EXERCISE GOAL
Write only the number of lines in the entries below that contain the string "patent".

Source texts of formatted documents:
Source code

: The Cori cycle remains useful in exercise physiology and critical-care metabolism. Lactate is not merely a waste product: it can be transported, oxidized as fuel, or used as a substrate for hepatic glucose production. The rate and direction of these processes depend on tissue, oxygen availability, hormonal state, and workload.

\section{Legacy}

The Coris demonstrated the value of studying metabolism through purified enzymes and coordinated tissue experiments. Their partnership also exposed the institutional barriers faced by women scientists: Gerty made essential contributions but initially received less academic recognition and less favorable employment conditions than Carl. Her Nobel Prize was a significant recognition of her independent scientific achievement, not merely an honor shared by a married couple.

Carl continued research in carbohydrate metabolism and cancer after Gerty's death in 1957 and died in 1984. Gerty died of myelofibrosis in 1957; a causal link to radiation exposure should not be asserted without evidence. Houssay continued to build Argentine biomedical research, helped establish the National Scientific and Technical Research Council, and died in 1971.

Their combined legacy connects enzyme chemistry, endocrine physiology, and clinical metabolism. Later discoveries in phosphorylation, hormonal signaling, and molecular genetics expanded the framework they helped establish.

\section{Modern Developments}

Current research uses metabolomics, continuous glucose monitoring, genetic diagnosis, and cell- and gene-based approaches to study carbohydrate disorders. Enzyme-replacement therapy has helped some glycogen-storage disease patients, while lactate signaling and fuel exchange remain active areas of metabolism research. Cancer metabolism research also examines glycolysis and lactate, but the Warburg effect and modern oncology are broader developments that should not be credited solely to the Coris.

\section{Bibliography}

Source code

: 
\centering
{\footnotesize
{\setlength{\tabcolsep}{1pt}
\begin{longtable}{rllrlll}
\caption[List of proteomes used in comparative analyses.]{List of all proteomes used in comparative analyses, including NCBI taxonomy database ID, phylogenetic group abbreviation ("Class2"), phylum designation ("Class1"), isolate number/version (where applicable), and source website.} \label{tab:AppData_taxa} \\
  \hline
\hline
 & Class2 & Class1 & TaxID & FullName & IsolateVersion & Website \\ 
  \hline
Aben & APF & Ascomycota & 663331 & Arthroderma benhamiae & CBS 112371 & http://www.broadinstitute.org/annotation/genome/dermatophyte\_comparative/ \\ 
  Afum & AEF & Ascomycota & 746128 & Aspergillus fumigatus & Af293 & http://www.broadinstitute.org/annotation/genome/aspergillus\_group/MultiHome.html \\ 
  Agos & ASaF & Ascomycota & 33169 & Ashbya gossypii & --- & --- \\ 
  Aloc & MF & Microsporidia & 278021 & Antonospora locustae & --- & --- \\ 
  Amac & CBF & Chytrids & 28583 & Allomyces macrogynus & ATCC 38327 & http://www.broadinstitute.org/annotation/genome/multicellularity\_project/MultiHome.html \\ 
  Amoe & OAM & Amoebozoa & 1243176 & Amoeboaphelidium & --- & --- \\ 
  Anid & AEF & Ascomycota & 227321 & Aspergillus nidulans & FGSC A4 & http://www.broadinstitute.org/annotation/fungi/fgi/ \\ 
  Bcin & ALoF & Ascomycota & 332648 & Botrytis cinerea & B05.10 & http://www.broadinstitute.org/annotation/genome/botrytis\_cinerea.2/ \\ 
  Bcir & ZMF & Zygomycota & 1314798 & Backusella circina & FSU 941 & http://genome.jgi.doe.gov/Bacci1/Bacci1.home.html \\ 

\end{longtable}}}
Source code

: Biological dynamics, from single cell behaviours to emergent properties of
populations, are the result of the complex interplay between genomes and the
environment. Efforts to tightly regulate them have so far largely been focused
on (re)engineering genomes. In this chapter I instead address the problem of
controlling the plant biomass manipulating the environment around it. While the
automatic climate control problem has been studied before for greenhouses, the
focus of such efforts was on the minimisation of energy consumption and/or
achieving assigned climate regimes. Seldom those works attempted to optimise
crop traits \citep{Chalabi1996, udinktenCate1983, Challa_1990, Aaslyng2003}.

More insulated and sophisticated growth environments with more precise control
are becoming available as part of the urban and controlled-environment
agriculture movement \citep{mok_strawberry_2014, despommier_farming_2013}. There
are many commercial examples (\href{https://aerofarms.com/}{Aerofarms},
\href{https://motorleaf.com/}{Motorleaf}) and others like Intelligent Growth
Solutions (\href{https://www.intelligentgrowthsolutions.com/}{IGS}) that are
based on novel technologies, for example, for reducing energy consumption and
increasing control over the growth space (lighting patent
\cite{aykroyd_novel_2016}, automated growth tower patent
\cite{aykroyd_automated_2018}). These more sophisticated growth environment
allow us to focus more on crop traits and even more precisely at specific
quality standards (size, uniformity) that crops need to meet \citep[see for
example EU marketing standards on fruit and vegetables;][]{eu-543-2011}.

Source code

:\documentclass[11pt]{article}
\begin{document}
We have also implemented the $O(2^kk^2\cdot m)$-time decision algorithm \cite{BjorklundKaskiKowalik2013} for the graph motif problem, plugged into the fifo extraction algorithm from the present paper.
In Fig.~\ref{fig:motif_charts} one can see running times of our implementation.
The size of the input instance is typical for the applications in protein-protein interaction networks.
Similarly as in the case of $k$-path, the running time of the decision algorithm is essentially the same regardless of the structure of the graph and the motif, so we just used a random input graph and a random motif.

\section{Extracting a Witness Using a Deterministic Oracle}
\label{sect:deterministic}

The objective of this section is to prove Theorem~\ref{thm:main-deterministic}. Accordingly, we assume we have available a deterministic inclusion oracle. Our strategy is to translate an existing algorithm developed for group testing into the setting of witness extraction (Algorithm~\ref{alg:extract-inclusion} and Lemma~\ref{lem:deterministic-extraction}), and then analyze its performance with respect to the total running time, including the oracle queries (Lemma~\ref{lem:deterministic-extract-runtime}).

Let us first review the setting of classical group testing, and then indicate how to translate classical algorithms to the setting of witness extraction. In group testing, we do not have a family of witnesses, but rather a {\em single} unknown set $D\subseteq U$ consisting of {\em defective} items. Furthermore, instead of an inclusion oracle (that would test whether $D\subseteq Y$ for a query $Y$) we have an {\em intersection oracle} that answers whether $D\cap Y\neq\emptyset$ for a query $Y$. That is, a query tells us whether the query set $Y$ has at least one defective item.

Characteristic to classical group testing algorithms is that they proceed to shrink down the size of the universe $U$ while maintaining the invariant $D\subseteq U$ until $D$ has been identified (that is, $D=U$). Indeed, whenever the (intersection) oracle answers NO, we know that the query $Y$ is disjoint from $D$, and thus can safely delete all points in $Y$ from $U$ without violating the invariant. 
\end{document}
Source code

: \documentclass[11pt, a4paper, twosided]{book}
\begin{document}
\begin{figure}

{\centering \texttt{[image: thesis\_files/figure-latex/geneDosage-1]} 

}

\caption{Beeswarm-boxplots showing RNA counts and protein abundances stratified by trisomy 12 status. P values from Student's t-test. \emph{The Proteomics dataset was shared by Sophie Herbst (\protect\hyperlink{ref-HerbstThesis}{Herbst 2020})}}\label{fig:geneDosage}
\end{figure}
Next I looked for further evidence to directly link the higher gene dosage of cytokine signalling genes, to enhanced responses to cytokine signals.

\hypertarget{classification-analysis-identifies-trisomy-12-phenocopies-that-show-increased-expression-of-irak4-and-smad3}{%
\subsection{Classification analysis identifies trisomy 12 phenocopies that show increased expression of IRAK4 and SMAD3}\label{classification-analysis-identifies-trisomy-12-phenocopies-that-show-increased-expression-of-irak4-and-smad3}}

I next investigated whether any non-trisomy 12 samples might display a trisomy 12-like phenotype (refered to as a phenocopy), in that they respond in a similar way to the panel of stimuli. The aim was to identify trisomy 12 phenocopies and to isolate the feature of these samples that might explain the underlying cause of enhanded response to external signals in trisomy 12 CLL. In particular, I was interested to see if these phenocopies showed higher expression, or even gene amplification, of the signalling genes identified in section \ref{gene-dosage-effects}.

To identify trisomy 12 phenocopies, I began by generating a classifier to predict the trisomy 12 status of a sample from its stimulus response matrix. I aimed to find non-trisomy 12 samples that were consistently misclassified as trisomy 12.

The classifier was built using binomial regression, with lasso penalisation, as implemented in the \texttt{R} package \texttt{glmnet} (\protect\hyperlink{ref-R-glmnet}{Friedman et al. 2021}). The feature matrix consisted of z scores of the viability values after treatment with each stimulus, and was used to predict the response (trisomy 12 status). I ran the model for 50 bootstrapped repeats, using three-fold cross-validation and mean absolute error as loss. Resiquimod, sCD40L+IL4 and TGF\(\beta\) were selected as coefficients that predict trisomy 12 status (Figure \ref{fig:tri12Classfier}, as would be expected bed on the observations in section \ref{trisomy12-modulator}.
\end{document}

EXPECTED OUTPUT
2